Habituada a escrever para crianças, a escritora Paula Taitelbaum sentia vontade de se dedicar a um livro para os pequenos que abordasse alguma temática social. Em meio às frequentes notícias de desmatamento na Amazônia e aquecimento global, entendeu que refletir sobre a preservação do meio ambiente era uma pauta que se impunha.
Ao convidar o artista Xadalu para fazer o desenho, Cadê Cadê, recém-lançado pela editora Piu, tornou-se um retrato da vida dos indígenas nas grandes cidades. Por isso, quase uma fábula triste.
Autora de Palavra Vai, Palavra Vem (2013, L&PM), Poupou e Ora Bolas, esses dois publicados em 2019 pela Piu, da qual é fundadora e proprietária, Paula já tinha elaborada na cabeça a história de uma menina indígena. Pensou em retratá-la deitada em uma rede, fazendo um colar com sementes.
O roteiro mudou quando Xadalu Tupã Jekupé, ou Dione Martins da Luz, seu nome de batismo, inicialmente conhecido por fazer arte urbana espalhando lambe-lambes de indiozinhos pelas ruas de Porto Alegre, alertou para a realidade a que esses povos originários estão inseridos.

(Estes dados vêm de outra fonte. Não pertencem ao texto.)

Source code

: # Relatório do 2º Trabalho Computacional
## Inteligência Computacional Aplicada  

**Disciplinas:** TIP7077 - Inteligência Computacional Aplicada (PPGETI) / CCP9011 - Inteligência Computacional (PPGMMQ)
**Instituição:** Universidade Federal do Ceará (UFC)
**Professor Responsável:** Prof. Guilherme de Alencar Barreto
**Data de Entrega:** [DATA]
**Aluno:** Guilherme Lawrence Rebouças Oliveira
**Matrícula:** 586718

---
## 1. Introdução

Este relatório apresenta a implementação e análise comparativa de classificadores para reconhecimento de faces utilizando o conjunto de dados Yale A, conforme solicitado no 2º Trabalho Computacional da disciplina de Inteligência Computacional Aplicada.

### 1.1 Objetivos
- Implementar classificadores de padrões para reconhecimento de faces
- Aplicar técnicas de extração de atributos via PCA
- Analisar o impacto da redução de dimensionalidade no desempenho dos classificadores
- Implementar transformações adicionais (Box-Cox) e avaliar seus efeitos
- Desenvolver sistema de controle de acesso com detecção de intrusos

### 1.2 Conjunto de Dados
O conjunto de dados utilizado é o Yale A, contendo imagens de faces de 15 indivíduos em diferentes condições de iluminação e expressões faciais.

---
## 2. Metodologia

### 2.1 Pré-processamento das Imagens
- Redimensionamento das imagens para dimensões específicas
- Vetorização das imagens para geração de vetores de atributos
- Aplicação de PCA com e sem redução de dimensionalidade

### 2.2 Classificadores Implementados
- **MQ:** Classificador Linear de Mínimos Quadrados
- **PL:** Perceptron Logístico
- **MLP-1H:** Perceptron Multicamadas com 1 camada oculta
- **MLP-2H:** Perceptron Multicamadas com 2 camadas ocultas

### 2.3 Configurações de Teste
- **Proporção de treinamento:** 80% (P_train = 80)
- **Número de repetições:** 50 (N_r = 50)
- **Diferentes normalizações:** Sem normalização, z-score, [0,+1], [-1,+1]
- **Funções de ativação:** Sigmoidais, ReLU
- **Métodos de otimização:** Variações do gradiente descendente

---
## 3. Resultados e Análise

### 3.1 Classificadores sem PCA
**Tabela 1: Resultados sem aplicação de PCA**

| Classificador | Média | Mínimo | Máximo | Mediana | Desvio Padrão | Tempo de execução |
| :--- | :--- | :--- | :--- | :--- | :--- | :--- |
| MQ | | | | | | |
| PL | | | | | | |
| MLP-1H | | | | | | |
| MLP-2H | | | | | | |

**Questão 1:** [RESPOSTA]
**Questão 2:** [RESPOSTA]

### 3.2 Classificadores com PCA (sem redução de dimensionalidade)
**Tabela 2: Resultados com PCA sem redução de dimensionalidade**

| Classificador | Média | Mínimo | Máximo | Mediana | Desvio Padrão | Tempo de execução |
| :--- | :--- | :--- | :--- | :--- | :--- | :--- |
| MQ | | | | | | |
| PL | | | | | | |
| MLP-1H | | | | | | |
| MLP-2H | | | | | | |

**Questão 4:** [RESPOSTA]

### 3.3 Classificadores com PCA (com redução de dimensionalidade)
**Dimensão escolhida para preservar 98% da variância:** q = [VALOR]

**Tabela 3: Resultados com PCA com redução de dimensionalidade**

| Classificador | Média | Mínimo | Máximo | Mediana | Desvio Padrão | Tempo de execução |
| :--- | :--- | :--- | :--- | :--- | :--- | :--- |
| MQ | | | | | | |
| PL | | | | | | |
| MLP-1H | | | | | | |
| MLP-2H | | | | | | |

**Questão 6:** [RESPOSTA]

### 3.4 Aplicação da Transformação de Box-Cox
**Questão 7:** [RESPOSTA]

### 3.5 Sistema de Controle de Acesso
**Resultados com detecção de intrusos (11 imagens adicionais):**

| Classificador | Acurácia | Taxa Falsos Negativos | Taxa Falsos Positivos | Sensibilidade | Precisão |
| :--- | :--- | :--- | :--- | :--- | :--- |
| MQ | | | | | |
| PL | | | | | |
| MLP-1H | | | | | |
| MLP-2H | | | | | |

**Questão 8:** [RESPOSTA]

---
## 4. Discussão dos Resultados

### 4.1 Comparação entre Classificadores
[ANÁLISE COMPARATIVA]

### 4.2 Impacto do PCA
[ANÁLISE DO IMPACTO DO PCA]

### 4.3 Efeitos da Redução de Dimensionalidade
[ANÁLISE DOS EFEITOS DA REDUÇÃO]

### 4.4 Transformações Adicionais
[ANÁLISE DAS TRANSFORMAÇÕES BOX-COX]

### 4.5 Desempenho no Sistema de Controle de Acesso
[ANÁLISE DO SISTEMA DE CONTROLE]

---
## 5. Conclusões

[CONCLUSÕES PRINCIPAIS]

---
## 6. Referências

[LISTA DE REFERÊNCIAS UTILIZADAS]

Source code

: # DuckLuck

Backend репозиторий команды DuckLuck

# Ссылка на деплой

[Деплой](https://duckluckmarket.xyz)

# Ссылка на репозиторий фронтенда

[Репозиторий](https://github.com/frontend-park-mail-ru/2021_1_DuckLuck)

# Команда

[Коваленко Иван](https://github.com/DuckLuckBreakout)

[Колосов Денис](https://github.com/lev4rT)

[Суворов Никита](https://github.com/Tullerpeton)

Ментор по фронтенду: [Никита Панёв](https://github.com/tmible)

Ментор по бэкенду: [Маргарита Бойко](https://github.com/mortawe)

— Ele disse: "Essa menina não deve estar deitada em uma rede, no seu lar. As mulheres indígenas do Rio Grande do Sul, das aldeias guaranis, vêm para a cidade vender artesanato. E elas estão invisíveis. As pessoas andam pelas ruas e não olham para elas. As pessoas têm preconceito com elas". Ele bateu muito nessa questão e isso me deixou impactada. Queria que o Xadalu fosse o meu parceiro mesmo, e não que só fizesse ilustrações. Graças a ele, o livro se transformou em um trabalho principalmente social.
Com uma linguagem simples, Cadê Cadê parte de uma semente em um colar para chegar à ausência de florestas, que foram substituídas por cidades. Quem conduz a narrativa é Cunhatã, que significa moça no idioma guarani, a segunda língua do livro, traduzida pela indígena Maria Ortega, ou Arai Poty, professora do ensino infantil em uma aldeia na região das Missões.
Cunhatã vende seu artesanato nas ruas, uma situação muito mais condizente com a atual vida dos indígenas do que aquele cenário em meio a árvores, rios e animais, algo infelizmente ameaçado.
Para se ambientar na história, Xadalu foi até a Rua dos Andradas, no Centro Histórico de Porto Alegre, e sentou-se com indígenas que comercializam cestos. Do chão, a visão que se tem é apenas de pernas caminhando para lá e para cá. Não se enxerga o rosto das pessoas, muito menos seus olhares.
É desse jeito que os brancos são retratados no traço do artista indígena que experimentou a invisibilidade ao abandonar ainda pequeno uma vida à beira do Rio Ibirapuitã, no Alegrete, para catar latinhas em Porto Alegre com a família a fim de sobreviver. Hoje já expõe em galerias como o Museu de Arte do Rio Grande do Sul (Margs) e a Fundação Iberê Camargo:
— Ficção é tudo o que foge da realidade. Mas o que é retratado no livro não tem nada de ficção. A criança, ao ler o livro, vai entender que é uma realidade que existe.
De volta a Porto Alegre após realizar uma residência artística na Espanha, em uma escola jesuíta, onde pesquisou sobre a catequização indígena no oeste do Rio Grande do Sul, Xadalu defende que a questão indígena seja abordada em sala de aula para que o futuro da humanidade tenha um rumo diferente do que vêm alertando as previsões:
— É necessário falar de forma pedagógica para as crianças que as cidades de hoje foram aldeias de ontem. Que pisamos em territórios sagrados sem saber disso. Na educação infantil, temos dificuldade em ter um espaço no currículo que fale sobre os povos originários, sobre os indígenas, sobre os negros. A criança que não tiver essa orientação será o ignorante de amanhã.